Second Quarter 2010 Highlights
 
·  
our revenue for the 2010 Quarter was $57.0 million compared to $54.4 million in the 2009 Quarter, an increase of 4.8%, driven by a $1.5 million increase in Australia and a $656,000 increase in New Zealand;
 
·  
our revenue for the 2010 Six Months was $115.2 million compared to $101.5 million in the 2009 six months, an increase of 13.5%, driven by a $9.4 million increase in Australia and a $3.1 million increase in New Zealand;
 
·  
during July 2010, our wholly owned subsidiary, Craig Corporation, and the IRS agreed to file with the Tax Court a settlement of  the IRS’s claim against Craig Corporation with respect to its 1997 tax year at 30 cents on the dollar; and
 
·  
having satisfied applicable loan covenant requirements, the parent company guarantee on our GE Capital loan was released effective May 17, 2010.  The original GE Capital Loan was used to fund a part of the consideration for our Consolidated Acquisition and has been reduced from its original balance of $50.0 million to $31.0 million at June 30, 2010.


Second Quarter 2010 Discussion

Revenue from operations increased from $54.4 million in the 2009 Quarter to $57.0 million in 2010, a $2.6 million or a 4.8% increase.  The cinema revenue increase of $1.2 million or 2.4% was driven by a $1.5 million increase in Australia and a $656,000 increase in New Zealand.  The increase is primarily relating to a year over year increase in the value of the Australia and New Zealand dollars compared to the U.S. dollar which was offset in part by lower local currency revenues for our Australia, New Zealand, and U.S. operations during the 2010 Quarter compared to the 2009 Quarter.  The top three grossing films for the quarter in our circuit worldwide were “Iron Man 2,” “Sex & the City 2,” and “Shrek Forever After,” which between them accounted for approximately 21.5% of our cinema box office revenue.  Real estate revenue was up by $1.4 million from quarter to quarter, primarily as a result of the aforementioned positive currency exchange movements from last year’s quarter to this year’s quarter.

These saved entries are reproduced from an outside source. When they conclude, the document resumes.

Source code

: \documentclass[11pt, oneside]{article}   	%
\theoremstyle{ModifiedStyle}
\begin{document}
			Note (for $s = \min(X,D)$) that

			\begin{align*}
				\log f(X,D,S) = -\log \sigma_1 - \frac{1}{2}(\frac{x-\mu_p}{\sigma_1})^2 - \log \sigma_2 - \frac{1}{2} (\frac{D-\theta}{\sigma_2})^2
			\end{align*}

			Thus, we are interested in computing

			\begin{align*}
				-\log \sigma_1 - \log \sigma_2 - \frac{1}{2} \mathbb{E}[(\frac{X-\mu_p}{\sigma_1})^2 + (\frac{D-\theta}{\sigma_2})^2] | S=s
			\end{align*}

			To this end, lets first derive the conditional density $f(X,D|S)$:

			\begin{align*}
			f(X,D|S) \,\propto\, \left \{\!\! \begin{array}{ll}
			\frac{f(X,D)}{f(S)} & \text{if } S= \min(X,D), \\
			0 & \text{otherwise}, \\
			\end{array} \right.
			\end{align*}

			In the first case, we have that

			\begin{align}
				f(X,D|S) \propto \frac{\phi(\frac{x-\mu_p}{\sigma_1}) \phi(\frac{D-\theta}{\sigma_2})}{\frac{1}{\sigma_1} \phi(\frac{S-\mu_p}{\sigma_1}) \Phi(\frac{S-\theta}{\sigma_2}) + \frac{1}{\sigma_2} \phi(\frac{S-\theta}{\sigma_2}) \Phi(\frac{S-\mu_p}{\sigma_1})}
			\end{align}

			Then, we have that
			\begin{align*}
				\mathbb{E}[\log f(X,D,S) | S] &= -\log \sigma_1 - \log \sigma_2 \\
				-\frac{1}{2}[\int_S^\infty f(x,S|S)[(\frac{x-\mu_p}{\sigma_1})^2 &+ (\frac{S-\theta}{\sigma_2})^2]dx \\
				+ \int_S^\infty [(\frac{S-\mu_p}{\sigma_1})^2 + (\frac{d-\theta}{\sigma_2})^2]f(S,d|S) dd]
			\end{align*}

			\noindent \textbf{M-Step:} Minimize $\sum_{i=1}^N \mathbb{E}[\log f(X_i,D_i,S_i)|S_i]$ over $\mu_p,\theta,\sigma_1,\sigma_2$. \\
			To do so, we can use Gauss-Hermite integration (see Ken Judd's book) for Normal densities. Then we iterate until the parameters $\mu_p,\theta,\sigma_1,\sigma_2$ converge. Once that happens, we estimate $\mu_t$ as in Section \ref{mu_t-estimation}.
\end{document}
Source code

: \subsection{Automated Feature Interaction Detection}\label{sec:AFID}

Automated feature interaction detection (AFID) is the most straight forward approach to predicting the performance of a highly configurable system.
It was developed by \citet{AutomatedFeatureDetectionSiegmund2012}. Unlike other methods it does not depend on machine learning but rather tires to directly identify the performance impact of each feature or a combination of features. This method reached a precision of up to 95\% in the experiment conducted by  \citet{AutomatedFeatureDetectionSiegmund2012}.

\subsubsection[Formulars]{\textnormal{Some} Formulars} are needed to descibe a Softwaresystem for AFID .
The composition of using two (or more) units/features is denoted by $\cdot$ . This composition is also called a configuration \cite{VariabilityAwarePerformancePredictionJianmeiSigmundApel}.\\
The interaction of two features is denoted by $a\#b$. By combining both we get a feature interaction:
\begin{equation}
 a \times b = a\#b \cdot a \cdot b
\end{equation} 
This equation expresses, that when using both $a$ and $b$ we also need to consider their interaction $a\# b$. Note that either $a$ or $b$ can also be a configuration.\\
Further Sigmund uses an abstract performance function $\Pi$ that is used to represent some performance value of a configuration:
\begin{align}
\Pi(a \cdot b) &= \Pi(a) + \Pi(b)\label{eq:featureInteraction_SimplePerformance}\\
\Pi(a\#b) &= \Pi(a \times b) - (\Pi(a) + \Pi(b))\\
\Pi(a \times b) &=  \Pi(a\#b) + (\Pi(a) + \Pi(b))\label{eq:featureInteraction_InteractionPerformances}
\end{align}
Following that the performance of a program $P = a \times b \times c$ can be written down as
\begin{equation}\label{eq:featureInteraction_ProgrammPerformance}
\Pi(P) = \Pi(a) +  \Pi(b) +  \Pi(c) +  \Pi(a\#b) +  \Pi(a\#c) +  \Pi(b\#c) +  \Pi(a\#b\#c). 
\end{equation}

As a percentage of revenue, operating expense, at 77.3% in the 2010 Quarter was slightly higher than the 76.8% in the 2009 Quarter.

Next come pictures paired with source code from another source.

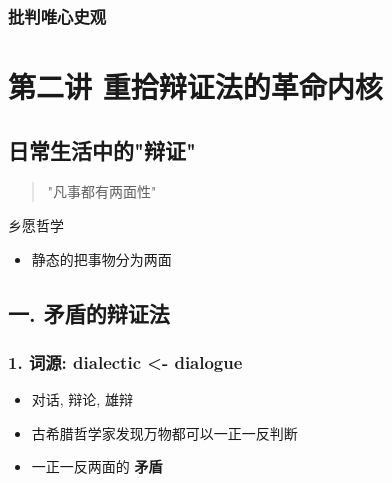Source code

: \documentclass[11pt]{article}
\begin{document}
\subsubsection{批判唯心史观}
\label{sec:org8fba177}
\section{第二讲 重拾辩证法的革命内核}
\label{sec:org9714e38}
\subsection{日常生活中的"辩证"}
\label{sec:org9843cea}
\begin{quote}
"凡事都有两面性"
\end{quote}
乡愿哲学
\begin{itemize}
\item 静态的把事物分为两面
\end{itemize}
\subsection{一. 矛盾的辩证法}
\label{sec:org26a8666}
\subsubsection{1. 词源: dialectic <- dialogue}
\label{sec:org3fc945b}
\begin{itemize}
\item 对话, 辩论, 雄辩
\item 古希腊哲学家发现万物都可以一正一反判断
\item 一正一反两面的 \textbf{矛盾}
\end{itemize}
\end{document}
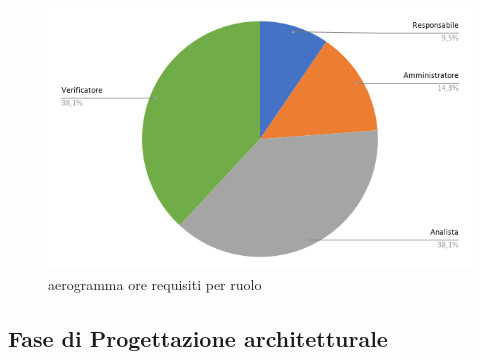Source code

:         \begin{figure}[!h]
            \caption{aerogramma ore requisiti per ruolo}
            \vspace{5px}
            \includegraphics[scale=0.5]{../../../Images/Diagrammi/Diagramma a torta/ore requisiti.png}
            \centering
        \end{figure}



\subsection{Fase di Progettazione architetturale}
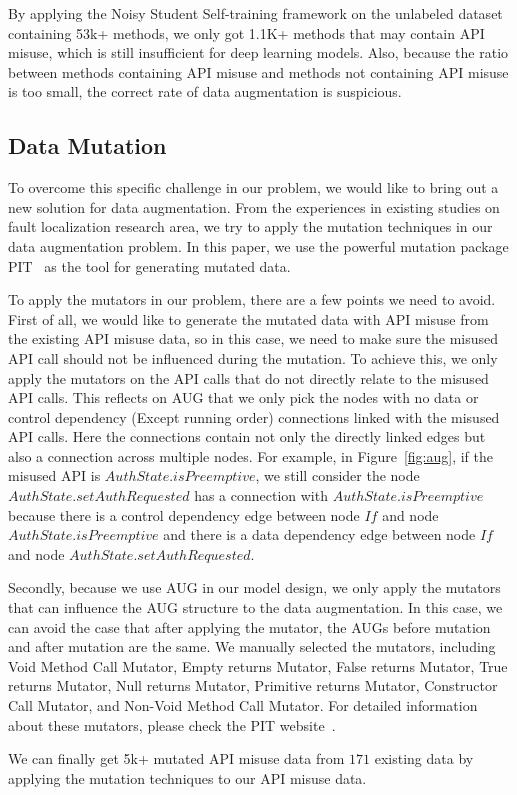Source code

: By applying the Noisy Student Self-training framework on the unlabeled dataset containing 53k+ methods, we only got 1.1K+ methods that may contain API misuse, which is still insufficient for deep learning models. Also, because the ratio between methods containing API misuse and methods not containing API misuse is too small, the correct rate of data augmentation is suspicious.

\subsection{Data Mutation}

To overcome this specific challenge in our problem, we would like to bring out a new solution for data augmentation. From the experiences in existing studies on fault localization research area, we try to apply the mutation techniques in our data augmentation problem. In this paper, we use the powerful mutation package PIT~\cite{PIT} as the tool for generating mutated data.

To apply the mutators in our problem, there are a few points we need to avoid. First of all, we would like to generate the mutated data with API misuse from the existing API misuse data, so in this case, we need to make sure the misused API call should not be influenced during the mutation. To achieve this, we only apply the mutators on the API calls that do not directly relate to the misused API calls. This reflects on AUG that we only pick the nodes with no data or control dependency (Except running order) connections linked with the misused API calls. Here the connections contain not only the directly linked edges but also a connection across multiple nodes. For example, in Figure~\ref{fig:aug}, if the misused API is $AuthState.isPreemptive$, we still consider the node $AuthState.setAuthRequested$ has a connection with $AuthState.isPreemptive$ because there is a control dependency edge between node $If$ and node $AuthState.isPreemptive$ and there is a data dependency edge between node $If$ and node $AuthState.setAuthRequested$.

Secondly, because we use AUG in our model design, we only apply the mutators that can influence the AUG structure to the data augmentation. In this case, we can avoid the case that after applying the mutator, the AUGs before mutation and after mutation are the same. We manually selected the mutators, including Void Method Call Mutator, Empty returns Mutator, False returns Mutator, True returns Mutator, Null returns Mutator, Primitive returns Mutator, Constructor Call Mutator, and Non-Void Method Call Mutator. For detailed information about these mutators, please check the PIT website~\cite{PIT}.

We can finally get 5k+ mutated API misuse data from $171$ existing data by applying the mutation techniques to our API misuse data.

We recorded a $2.2 million impairment charge related to our Taringa, Australia real estate property during the second quarter of 2010 primarily associated with the development costs of the project.  During 2009, we recorded a loss, in effect catch up depreciation, on the reclassification of our Auburn shopping center from property held for sale to continuing operations of $549,000.
 
 
1

 
 
General and administrative expense increased by $383,000 or 9.0%, from $4.2 million in the 2009 Quarter to $4.6 million in the 2010 Quarter.  This increase was primarily affected by higher legal expenses related to our now settled tax case and by currency exchange movements between last year’s quarter and this year’s quarter offset in large part by our cost cutting measures implemented worldwide.

Driven by the above factors our operating income for the quarter decreased by $2.3 million to $2.2 million compared to $4.5 million in the same quarter last year even though our cash provided by operations increased from $6.2 million to $10.7 million.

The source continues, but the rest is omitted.